Standing Room Only for Sunday 5 July 2020
12:36 The Screen Sector Recovery Package - who wins?
This week the Government acknowledged the importance of the screen industry to New Zealand - feature films, local and international... television series for home and overseas audiences... as well as short films, web-series and many others. They've all been affected by the Covid 19 lockdowns and so welcome the Screen Sector Recovery Package announced on Wednesday by Minister for Arts, Culture and Heritage, Carmel Sepuloni.
The package will be managed by the New Zealand Film Commission, despite the fact that a big majority of people affected are working for television, or big-budget overseas projects like Avatar, Lord of the Rings and Jane Campion's The Power of the Dog.
The package totals 15.4 million dollars. 2 million goes towards "meeting the challenge of a Post-Covid Environment". 13.4 milion supports productions that had to shut down by the virus.
There is also a separate $50M fund to be managed in partnership with NZ On Air to fund New Zealand feature films and series drama.
So where does the money go, and what's its purpose - seed money for a multi-billion dollar industry or top-up for a "nice to have" feelgood arts project? Business or pleasure, in other words?
We're joined by a pretty high-powered panel representing a wide range of interests.

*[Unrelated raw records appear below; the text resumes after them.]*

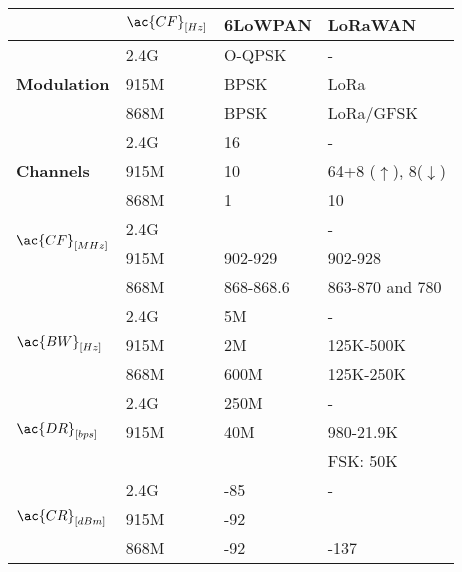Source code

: \begin{poster}
{\begin{multicols}{2}
    \columnbreak
    \flushleft
	\begin{tabular}{l|l|l|l}
		\bf{}               & $\ac{CF}_{[Hz]}$ & \bf{6LoWPAN} & \bf{LoRaWAN}     \\\hline
		\multirow{3}{*}{\bf{Modulation}}   & 2.4G             & O-QPSK       & -                \\
		\                                  & 915M             & BPSK         & LoRa             \\
		\                                  & 868M             & BPSK         & LoRa/GFSK        \\\hline
		\multirow{3}{*}{\bf{Channels}}     & 2.4G             & 16           & -                \\
		\                                  & 915M             & 10           & 64+8 ($\uparrow$), 8($\downarrow$)      \\
		\                                  & 868M             & 1            & 10               \\\hline
		\multirow{2}{*}{$\ac{CF}_{[MHz]}$} & 2.4G             &              & -                \\
		\                                  & 915M             & 902-929      & 902-928          \\
		\                                  & 868M             & 868-868.6    & 863-870 and 780  \\\hline
		\multirow{3}{*}{$\ac{BW}_{[Hz]}$}  & 2.4G             & 5M           & -                \\
		\                                  & 915M             & 2M           & 125K-500K        \\
		\                                  & 868M             & 600M         & 125K-250K        \\\hline
		\multirow{3}{*}{$\ac{DR}_{[bps]}$} & 2.4G             & 250M         & -                \\
		\                                  & 915M             & 40M          & 980-21.9K        \\
		\                                  &                  &              & FSK:	50K         \\\hline
		\multirow{3}{*}{$\ac{CR}_{[dBm]}$} & 2.4G             & -85          & -                \\
		\                                  & 915M             & -92          &                  \\
		\                                  & 868M             & -92          & -137             \\\hline
	\end{tabular}
	\label{tab:name}
\end{multicols}

}
\end{poster}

From the New Zealand Film Commission, Leanne Saunders, Head of Development and Production, and Philippa Mossman, Head of International Screen Attractions. On the line is one of our most successful film producers Matthew Metcalfe, of Dean Spanley and McLaren fame. In Auckland, we have Kelly Martin from our top producers of TV and film, SPP, who make Shortland Street and The Brokenwood Mysteries, and here in Wellington, Amie Mills Head of Funding from New Zealand On Air.
1:10 At The Movies
Simon Morris previews the New Zealand International Film, Festival with the help of Festival director Marten Rabarts.
1:35 Lisa Reihana and James Pinker return home
Video Artist Lisa Reihana had just opened one of her biggest commissions for the famous shoemaker Christian Louboutin, when Covid-19 shut it down and her other 5 shows on show around the world.
Lisa and her partner and collaborator James Pinker are back home after three years of constant travelling that started with her best known work, The Pursuit of Venus (infected) that represented New Zealand at the 2017 Venice Biennale.
That large scale video reflecting on colonization is still in demand with international curators, and in fact had just opened in Germany and Holland when the pandemic struck.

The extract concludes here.